» TASK STATEMENT
Below are some entries. Copy each line that holds the string "videos".

Dataset entries
▼

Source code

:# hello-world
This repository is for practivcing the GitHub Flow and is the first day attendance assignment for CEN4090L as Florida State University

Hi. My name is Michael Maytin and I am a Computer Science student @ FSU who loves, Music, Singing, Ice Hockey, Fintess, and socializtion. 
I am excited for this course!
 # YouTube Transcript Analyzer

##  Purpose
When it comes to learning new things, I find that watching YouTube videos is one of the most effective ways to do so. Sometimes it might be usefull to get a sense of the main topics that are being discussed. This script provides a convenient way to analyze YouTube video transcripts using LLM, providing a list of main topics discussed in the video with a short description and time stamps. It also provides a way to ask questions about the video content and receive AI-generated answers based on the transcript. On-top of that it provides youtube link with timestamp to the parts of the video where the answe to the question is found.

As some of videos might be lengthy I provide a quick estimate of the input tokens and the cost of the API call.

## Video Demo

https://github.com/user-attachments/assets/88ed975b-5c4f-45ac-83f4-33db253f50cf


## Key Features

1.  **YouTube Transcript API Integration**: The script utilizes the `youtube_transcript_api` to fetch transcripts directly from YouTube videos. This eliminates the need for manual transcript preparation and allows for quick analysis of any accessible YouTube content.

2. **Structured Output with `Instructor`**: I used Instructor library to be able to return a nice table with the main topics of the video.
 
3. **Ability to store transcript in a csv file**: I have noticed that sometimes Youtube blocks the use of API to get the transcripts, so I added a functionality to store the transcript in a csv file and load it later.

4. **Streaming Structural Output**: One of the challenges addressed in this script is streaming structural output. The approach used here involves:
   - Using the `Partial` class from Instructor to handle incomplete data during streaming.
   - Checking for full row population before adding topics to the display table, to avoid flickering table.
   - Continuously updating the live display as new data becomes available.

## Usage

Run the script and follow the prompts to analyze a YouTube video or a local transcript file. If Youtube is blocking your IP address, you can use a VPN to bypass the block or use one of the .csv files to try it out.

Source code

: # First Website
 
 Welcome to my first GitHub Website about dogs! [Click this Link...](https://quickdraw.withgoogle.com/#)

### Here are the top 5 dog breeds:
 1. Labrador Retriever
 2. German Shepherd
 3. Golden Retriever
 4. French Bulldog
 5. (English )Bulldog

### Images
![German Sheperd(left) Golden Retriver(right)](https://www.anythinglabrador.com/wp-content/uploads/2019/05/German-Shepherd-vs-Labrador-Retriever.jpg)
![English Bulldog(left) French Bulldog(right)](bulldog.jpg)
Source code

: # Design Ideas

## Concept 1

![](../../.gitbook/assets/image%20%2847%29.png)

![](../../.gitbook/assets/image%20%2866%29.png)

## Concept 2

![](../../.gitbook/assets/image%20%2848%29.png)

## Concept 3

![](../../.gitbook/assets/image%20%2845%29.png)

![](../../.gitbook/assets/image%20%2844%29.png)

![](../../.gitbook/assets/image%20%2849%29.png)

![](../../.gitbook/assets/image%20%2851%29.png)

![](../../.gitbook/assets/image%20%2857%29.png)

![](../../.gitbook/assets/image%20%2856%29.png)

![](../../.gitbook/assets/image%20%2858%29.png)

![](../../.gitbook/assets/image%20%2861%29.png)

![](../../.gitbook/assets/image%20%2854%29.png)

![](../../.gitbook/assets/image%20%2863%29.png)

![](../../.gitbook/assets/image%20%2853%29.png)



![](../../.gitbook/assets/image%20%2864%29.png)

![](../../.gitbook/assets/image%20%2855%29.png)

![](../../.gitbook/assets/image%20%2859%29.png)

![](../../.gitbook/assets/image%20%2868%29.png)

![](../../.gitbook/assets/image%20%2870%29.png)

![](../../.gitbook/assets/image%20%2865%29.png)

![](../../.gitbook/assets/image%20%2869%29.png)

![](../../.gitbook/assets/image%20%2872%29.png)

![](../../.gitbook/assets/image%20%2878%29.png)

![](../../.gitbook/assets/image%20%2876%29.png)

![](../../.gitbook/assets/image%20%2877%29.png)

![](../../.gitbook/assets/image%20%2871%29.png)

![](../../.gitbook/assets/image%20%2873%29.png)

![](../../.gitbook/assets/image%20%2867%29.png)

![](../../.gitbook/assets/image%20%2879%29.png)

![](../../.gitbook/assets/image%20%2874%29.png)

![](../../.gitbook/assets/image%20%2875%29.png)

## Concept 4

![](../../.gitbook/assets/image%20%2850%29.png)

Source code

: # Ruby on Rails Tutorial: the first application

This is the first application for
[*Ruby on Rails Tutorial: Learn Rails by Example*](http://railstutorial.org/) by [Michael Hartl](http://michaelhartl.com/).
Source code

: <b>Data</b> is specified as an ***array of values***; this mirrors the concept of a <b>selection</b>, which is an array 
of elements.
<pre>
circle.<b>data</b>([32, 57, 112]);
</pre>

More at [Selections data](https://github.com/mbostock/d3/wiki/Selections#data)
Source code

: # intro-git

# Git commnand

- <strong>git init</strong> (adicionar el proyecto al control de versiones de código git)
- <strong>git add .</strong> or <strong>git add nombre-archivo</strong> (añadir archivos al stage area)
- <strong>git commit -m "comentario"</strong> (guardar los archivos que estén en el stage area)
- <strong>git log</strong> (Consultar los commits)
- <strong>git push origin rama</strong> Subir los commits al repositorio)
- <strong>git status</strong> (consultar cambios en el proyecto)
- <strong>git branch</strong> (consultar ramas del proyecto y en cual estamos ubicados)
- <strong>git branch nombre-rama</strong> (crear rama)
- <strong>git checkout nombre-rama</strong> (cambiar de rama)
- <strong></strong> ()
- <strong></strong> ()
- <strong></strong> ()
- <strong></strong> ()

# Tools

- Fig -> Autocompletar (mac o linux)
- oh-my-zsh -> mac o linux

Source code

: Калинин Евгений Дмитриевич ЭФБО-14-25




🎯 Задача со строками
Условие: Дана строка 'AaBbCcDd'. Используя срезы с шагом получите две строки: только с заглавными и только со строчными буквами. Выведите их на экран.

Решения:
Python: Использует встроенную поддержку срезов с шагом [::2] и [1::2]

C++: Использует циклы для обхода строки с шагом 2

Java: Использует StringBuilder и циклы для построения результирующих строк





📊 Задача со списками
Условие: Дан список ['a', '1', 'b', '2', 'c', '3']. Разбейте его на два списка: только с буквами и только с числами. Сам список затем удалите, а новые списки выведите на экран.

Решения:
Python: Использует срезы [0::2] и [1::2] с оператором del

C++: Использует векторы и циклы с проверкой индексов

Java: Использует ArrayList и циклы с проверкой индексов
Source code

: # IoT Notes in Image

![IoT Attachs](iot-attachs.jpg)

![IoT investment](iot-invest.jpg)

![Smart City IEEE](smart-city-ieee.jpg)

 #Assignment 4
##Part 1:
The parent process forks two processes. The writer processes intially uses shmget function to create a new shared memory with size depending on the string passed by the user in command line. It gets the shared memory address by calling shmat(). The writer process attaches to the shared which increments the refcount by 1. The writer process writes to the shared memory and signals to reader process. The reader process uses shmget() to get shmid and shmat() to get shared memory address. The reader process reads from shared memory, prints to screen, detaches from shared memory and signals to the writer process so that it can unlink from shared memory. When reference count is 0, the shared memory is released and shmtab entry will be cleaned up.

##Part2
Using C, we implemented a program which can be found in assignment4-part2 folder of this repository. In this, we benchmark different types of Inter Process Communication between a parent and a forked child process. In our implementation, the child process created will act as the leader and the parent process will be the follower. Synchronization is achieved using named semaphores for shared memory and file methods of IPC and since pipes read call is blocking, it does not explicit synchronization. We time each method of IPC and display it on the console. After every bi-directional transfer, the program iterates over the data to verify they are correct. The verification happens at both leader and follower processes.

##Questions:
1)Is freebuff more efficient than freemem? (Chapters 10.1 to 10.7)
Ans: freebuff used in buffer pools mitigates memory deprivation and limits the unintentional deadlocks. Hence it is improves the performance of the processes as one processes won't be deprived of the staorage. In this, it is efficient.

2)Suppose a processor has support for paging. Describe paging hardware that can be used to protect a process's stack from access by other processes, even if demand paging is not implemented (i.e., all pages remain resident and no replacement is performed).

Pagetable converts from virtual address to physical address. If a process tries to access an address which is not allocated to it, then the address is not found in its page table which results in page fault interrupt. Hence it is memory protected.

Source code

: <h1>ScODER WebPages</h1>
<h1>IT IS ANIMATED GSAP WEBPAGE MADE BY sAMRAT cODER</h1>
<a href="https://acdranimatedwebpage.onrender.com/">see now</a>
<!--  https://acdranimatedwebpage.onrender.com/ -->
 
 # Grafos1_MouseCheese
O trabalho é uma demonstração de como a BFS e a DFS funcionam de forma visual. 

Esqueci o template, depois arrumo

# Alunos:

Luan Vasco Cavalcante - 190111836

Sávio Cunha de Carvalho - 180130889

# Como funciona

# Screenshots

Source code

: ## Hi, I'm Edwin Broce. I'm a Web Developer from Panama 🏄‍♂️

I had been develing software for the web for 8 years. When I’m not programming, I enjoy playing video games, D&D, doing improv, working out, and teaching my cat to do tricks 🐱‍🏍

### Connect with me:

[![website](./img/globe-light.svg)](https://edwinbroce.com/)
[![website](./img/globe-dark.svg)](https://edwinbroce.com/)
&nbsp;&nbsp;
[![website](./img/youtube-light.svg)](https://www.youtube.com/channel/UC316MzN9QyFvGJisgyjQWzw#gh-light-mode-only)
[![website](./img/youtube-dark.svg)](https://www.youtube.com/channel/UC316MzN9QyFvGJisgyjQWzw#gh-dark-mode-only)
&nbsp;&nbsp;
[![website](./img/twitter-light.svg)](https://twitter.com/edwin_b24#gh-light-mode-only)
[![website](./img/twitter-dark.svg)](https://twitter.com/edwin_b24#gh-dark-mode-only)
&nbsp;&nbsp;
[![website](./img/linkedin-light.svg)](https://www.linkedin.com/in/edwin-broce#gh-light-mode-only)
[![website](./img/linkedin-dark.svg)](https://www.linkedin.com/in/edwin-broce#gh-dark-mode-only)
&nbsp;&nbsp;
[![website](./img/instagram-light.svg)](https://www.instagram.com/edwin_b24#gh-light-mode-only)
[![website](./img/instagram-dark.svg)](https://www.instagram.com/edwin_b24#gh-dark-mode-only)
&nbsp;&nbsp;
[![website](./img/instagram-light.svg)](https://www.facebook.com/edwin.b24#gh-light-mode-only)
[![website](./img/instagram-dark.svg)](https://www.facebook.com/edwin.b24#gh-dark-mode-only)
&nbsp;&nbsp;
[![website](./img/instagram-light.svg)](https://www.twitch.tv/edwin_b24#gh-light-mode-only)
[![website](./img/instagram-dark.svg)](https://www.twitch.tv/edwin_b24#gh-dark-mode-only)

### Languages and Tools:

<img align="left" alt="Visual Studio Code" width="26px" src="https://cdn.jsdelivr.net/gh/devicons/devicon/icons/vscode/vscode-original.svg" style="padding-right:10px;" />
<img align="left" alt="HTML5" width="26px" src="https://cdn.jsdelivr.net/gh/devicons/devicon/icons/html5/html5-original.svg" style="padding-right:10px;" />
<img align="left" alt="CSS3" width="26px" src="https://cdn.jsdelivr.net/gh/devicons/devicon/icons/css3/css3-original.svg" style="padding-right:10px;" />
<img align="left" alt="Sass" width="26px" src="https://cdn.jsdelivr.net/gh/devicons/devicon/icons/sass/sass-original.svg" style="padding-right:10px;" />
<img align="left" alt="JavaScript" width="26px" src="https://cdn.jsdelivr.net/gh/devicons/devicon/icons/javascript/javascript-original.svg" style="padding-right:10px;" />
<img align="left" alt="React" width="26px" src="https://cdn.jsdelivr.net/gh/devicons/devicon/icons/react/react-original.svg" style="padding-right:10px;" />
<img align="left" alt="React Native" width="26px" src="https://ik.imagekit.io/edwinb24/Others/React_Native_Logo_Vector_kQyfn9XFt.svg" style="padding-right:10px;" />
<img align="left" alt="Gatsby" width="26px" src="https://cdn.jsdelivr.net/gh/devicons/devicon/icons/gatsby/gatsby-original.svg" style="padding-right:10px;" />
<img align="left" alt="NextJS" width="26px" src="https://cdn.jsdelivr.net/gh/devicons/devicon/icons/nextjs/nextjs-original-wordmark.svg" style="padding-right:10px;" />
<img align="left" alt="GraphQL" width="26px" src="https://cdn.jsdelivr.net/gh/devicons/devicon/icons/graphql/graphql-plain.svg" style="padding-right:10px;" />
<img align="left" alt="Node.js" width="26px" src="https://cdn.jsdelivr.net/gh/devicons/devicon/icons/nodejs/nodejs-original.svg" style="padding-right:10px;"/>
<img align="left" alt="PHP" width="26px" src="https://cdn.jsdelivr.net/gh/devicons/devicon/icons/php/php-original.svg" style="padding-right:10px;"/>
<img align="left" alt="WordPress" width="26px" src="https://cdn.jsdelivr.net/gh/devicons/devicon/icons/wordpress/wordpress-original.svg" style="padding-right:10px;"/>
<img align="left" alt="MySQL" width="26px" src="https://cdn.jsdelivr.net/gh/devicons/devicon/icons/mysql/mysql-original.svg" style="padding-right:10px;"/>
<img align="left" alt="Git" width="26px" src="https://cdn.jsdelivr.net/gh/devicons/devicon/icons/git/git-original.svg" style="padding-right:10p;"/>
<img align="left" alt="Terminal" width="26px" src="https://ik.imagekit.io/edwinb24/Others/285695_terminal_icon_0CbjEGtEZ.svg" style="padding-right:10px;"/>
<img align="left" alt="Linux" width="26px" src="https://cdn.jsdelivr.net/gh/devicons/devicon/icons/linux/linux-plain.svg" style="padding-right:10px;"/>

▲

» RESPONSE FOR THIS EXERCISE
When it comes to learning new things, I find that watching YouTube videos is one of the most effective ways to do so. Sometimes it might be usefull to get a sense of the main topics that are being discussed. This script provides a convenient way to analyze YouTube video transcripts using LLM, providing a list of main topics discussed in the video with a short description and time stamps. It also provides a way to ask questions about the video content and receive AI-generated answers based on the transcript. On-top of that it provides youtube link with timestamp to the parts of the video where the answe to the question is found.
As some of videos might be lengthy I provide a quick estimate of the input tokens and the cost of the API call.
1.  **YouTube Transcript API Integration**: The script utilizes the `youtube_transcript_api` to fetch transcripts directly from YouTube videos. This eliminates the need for manual transcript preparation and allows for quick analysis of any accessible YouTube content.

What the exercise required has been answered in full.